12.13 Summary and Clinical Recommendations

===== KI-67 THRESHOLD ANALYSIS SUMMARY =====
1. SYSTEMATIC BIAS:
   Mean Ki-67 increase: 5.86 %
   Median Ki-67 increase: 5 %
   → AI systematically INCREASES Ki-67 estimates
2. THRESHOLD CROSSINGS:
   Cases crossing 20% threshold: 41 ( 13.9 %)
   Cases crossing 30% threshold: 33 ( 11.2 %)
3. RANGE-SPECIFIC EFFECTS:
   Mean bias in 20-30% range: 7.18 %
   → Highest impact in Luminal A/B boundary zone
4. CLINICAL IMPLICATIONS:
   a) Molecular subtype classification:
      - Luminal A vs B distinction may be affected
      - Consider Ki-67 trend in context of other markers
   b) Treatment decisions:
      - Potential chemotherapy escalation in borderline cases
      - Exercise caution near 20% and 30% cutoffs
   c) Quality assurance:
      - Regular calibration checks for AI-assisted Ki-67
      - Human oversight especially for threshold-proximate cases
5. RECOMMENDATIONS:
   ✓ Use AI as decision support, not replacement
   ✓ Review all cases within ±5% of clinical thresholds manually
   ✓ Consider percentage point ranges (e.g., 18-22%) instead of hard cutoffs
   ✓ Integrate clinical context (tumor grade, stage, patient factors)
   ✓ Monitor AI performance with periodic consensus reviews
   ✓ Document when AI recommendations are overridden and reasons

12.14 Conclusion

This comprehensive threshold analysis reveals that AI-assisted Ki-67 assessment systematically increases proliferation estimates, with the greatest impact in the clinically critical 20-30% range (Luminal A/B boundary).

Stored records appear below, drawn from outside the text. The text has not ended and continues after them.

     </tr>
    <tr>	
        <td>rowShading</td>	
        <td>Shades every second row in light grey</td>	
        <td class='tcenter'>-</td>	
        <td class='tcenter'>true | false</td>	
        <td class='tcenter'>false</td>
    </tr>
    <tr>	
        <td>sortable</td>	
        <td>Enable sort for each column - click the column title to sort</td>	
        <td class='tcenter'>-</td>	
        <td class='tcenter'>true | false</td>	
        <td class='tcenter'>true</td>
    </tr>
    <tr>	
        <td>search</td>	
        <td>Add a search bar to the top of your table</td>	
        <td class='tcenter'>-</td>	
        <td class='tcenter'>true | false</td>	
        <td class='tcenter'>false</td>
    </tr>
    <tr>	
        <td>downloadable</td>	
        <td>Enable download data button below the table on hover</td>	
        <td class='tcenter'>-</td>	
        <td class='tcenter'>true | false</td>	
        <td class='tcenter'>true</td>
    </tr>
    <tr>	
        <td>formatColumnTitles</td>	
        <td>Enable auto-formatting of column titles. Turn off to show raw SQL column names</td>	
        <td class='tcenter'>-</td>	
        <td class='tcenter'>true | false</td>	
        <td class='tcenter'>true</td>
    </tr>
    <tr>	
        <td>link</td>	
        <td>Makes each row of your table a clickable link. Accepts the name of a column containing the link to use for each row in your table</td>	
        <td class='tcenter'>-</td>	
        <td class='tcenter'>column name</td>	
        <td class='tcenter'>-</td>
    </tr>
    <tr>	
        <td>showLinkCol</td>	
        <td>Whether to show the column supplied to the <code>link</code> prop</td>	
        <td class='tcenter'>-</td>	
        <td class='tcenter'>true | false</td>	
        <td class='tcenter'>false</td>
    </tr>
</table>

While this improves interobserver agreement, it has significant implications for:

  1. Molecular subtype classification: Cases may shift from Luminal A to Luminal B
  2. Treatment decisions: Potential escalation to chemotherapy for borderline cases
  3. Quality assurance: Need for human oversight near clinical thresholds

The systematic upward bias suggests AI algorithms may be calibrated to favor sensitivity over specificity in detecting high proliferation, or may reflect training data characteristics. Clinicians should exercise particular caution when AI-derived Ki-67 values fall within ±5% of the 20% and 30% thresholds, considering integrating additional clinical and pathologic features before making treatment decisions.